Le polemiche, naturalmente, non sono mancate, come non si sono fatte attendere le mail di protesta: “I moralisti di turno si sono già scandalizzati…ci hanno messi all’indice dal pulpito della loro ipocrisia” - scrive il sito cattolico - “I colpevolisti di sempre hanno immediatamente emesso sentenze di condanna…Nessuno, però, ha avuto il coraggio di ammettere che ‘Petrus’ ha messo a segno un bel colpo con l’ingresso di Moggi nella scuderia dei collaboratori (che sia stato proprio questo il problema per chi avrebbe voluto tarparci le ali?)…per quanto ci riguarda Luciano Moggi è un galantuomo”.

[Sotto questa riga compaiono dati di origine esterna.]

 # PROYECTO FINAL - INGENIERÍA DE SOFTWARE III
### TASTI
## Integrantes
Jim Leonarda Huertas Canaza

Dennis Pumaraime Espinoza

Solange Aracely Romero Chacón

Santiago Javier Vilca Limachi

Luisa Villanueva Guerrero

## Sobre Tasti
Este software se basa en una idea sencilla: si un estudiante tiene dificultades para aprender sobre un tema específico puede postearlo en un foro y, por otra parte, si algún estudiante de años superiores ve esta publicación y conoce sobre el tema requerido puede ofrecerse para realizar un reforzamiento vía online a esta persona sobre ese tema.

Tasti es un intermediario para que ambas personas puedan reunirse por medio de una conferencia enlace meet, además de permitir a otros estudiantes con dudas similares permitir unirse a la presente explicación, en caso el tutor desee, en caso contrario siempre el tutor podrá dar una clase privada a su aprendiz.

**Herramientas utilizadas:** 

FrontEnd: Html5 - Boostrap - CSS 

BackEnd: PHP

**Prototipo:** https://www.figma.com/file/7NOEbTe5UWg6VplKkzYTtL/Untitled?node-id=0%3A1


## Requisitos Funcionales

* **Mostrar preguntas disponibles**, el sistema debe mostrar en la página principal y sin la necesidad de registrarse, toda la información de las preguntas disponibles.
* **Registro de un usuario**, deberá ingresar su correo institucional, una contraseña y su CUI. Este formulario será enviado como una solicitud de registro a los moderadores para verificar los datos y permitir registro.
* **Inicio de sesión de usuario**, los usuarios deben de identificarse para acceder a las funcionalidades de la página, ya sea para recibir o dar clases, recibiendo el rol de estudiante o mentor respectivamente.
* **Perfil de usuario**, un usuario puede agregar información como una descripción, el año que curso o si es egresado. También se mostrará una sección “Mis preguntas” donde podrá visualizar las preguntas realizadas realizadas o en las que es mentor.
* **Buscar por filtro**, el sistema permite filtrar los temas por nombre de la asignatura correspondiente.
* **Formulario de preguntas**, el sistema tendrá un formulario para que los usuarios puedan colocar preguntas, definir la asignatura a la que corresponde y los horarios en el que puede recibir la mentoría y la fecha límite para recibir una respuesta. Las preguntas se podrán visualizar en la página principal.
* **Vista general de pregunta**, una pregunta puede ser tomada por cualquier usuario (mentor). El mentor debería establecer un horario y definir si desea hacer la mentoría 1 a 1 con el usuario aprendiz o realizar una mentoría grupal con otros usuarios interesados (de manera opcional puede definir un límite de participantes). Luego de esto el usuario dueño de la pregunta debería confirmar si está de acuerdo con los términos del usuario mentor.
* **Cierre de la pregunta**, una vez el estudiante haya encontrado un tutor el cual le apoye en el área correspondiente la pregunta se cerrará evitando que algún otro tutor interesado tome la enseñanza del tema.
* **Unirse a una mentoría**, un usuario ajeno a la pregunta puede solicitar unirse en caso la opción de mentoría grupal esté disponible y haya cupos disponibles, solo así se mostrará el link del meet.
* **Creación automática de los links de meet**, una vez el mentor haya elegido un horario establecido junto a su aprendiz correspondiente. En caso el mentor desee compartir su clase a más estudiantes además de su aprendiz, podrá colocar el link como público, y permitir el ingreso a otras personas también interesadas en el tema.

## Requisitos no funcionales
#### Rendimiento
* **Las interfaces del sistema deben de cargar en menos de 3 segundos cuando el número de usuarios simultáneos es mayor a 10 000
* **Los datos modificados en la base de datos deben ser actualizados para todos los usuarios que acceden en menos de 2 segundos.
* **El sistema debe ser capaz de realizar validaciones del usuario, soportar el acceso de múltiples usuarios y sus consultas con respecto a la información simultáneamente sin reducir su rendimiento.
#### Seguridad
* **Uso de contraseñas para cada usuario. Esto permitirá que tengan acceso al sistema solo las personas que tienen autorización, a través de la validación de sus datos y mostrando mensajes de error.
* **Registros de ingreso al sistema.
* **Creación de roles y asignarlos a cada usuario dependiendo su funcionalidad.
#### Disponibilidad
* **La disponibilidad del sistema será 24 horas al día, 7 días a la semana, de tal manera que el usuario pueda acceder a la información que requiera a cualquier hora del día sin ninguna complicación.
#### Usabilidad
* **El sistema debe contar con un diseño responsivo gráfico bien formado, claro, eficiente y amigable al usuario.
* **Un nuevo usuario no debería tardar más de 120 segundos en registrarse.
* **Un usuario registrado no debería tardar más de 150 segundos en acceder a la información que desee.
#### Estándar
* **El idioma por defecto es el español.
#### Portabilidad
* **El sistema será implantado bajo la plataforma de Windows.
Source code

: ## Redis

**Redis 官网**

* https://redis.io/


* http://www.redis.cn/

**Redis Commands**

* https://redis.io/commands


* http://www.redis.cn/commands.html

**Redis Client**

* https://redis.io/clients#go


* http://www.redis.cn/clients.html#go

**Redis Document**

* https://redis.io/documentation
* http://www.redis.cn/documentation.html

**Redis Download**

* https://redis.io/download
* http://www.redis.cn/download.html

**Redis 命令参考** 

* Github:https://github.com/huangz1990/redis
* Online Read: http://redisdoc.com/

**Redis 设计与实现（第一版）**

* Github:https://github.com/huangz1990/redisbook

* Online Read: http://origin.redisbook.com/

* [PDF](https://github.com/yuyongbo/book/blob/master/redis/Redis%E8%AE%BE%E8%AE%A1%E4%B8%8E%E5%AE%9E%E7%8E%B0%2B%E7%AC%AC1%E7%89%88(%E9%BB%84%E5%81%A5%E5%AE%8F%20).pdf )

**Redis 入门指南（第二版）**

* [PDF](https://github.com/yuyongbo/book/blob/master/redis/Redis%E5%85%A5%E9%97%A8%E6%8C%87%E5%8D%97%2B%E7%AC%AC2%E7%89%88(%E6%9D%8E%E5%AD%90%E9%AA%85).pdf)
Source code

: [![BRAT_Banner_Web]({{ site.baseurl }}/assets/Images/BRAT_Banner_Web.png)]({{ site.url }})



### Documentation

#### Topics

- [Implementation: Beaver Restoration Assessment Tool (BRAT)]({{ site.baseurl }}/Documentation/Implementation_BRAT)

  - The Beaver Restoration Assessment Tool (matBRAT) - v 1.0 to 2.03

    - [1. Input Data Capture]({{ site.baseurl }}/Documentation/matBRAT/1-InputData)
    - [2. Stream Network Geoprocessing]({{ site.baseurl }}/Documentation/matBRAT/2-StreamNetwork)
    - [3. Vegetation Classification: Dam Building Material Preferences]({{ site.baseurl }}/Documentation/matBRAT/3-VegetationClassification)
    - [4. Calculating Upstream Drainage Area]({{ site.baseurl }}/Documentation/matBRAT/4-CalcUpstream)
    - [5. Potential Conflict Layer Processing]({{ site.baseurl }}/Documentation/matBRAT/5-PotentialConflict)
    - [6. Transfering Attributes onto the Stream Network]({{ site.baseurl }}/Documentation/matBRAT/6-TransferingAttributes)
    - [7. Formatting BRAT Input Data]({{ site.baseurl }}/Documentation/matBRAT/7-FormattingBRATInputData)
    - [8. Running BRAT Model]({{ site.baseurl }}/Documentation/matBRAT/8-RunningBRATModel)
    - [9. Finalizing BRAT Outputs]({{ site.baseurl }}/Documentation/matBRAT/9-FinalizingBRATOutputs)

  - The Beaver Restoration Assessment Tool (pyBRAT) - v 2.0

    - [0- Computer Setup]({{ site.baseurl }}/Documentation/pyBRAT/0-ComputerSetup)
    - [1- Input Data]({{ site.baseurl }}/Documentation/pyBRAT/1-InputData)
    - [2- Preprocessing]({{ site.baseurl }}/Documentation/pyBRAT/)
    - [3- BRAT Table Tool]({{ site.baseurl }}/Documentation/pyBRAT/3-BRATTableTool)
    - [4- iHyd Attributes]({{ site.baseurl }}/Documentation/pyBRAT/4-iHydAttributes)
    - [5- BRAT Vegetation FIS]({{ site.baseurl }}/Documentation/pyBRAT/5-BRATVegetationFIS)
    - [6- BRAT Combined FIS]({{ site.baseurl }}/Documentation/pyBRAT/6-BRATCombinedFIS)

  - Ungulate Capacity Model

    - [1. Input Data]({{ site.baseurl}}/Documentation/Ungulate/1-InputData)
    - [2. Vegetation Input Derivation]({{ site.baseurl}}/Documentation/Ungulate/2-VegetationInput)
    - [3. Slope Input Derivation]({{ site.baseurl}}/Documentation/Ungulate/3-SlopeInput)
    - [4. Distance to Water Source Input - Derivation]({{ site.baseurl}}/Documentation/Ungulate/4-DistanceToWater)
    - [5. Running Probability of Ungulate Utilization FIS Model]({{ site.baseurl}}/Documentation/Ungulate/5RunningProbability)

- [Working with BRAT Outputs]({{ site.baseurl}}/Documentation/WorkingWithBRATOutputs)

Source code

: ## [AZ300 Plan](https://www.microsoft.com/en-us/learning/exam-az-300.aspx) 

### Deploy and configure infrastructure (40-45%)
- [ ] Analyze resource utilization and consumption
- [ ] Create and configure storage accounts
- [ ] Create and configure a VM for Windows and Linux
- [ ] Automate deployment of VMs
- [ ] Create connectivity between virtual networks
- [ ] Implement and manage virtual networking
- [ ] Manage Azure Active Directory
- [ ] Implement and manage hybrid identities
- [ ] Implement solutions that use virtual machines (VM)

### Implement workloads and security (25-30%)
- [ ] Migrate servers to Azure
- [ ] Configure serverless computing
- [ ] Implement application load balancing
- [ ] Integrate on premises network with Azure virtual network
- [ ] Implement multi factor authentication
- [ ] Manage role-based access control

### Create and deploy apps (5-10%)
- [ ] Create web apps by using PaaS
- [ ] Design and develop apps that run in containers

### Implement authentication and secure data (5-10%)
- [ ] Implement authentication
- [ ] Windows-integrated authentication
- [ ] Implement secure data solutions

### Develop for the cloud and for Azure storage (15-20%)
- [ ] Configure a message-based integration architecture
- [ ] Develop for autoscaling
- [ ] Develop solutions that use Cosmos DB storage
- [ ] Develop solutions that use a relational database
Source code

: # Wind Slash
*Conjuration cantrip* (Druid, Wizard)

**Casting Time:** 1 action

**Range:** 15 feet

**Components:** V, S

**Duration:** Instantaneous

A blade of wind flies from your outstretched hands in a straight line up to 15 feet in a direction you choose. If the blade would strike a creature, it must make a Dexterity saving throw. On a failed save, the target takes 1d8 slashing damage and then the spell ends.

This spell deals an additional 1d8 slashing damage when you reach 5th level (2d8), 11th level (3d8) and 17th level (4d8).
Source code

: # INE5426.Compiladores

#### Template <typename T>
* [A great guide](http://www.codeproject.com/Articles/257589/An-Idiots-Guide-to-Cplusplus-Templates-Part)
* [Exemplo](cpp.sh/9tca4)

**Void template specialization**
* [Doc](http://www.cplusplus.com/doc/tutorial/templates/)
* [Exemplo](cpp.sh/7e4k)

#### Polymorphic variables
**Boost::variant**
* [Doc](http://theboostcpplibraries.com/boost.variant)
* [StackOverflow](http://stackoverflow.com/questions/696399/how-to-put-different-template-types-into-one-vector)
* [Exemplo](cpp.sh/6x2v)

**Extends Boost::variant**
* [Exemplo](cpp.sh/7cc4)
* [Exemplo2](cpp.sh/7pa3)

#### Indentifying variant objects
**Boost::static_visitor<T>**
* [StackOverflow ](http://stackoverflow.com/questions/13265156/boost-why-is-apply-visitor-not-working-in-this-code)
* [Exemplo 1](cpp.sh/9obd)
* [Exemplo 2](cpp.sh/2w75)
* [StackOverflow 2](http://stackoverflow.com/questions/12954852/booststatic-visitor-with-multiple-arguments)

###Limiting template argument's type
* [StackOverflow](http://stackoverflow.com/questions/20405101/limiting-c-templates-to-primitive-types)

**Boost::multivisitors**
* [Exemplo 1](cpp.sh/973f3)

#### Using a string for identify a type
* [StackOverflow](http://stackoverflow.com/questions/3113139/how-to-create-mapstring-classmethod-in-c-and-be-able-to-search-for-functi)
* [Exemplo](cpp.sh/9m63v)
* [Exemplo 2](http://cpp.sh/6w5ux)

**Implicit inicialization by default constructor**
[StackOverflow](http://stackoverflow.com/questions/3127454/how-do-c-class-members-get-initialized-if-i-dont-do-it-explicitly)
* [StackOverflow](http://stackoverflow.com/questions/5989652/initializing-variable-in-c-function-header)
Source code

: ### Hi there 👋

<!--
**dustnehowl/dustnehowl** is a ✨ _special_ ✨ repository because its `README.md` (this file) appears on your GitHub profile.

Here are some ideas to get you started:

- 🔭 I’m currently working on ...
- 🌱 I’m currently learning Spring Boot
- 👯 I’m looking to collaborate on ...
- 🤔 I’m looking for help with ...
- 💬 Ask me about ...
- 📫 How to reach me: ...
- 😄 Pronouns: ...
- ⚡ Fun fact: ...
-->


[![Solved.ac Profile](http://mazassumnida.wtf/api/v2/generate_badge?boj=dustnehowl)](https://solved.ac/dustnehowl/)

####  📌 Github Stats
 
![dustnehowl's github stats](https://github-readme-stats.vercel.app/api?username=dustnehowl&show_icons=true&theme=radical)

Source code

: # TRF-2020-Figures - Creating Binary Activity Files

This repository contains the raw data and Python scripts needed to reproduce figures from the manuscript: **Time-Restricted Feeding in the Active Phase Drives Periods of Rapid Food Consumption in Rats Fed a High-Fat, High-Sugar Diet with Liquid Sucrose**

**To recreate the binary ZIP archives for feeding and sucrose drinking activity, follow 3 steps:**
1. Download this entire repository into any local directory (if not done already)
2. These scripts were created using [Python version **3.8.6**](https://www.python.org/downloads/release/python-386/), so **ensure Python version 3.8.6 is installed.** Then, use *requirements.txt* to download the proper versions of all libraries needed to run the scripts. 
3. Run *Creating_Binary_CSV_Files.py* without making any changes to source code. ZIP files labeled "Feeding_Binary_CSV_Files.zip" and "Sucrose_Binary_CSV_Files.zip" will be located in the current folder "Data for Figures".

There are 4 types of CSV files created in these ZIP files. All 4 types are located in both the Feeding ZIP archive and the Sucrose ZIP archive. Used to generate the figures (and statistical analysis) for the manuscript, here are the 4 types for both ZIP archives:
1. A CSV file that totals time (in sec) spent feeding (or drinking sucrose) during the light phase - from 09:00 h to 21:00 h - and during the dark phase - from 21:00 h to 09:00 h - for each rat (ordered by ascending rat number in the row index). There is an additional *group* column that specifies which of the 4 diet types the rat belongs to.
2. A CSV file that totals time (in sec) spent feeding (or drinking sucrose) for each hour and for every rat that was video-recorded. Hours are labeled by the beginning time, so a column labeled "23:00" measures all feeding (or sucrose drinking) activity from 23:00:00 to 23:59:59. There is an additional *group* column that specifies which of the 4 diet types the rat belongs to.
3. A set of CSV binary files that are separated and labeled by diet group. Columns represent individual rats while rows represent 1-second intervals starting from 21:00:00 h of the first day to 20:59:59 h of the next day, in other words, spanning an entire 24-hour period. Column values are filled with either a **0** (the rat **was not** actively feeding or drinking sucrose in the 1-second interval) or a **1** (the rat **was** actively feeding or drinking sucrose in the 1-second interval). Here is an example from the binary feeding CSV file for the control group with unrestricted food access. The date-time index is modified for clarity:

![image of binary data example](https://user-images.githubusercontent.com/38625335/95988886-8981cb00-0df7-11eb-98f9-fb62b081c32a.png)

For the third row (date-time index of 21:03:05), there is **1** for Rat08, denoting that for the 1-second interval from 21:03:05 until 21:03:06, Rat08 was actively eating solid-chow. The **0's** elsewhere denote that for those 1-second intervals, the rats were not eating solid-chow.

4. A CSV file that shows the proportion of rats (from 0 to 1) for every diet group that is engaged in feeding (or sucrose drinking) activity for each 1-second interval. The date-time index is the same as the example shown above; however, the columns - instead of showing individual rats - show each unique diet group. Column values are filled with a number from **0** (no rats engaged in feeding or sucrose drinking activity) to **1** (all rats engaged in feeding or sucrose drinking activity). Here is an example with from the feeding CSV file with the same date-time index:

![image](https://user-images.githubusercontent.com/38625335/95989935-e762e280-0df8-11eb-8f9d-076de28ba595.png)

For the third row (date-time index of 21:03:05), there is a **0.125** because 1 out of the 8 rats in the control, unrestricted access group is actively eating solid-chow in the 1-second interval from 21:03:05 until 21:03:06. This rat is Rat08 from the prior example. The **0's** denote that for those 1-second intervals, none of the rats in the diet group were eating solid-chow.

Luciano Moggi curerà una rubrica settimanale in cui commenterà la giornata calcistica appena trascorsa “mescolando temi calcistici e religiosi”. Pare che Moggi avesse proposto una rubrica di previsioni sulle partite, ogni sabato. Ma viste le polemiche e soprattutto il motivo per il quale Moggi è sotto processo, la direzione di ‘Petrus’ ha preferito evitare.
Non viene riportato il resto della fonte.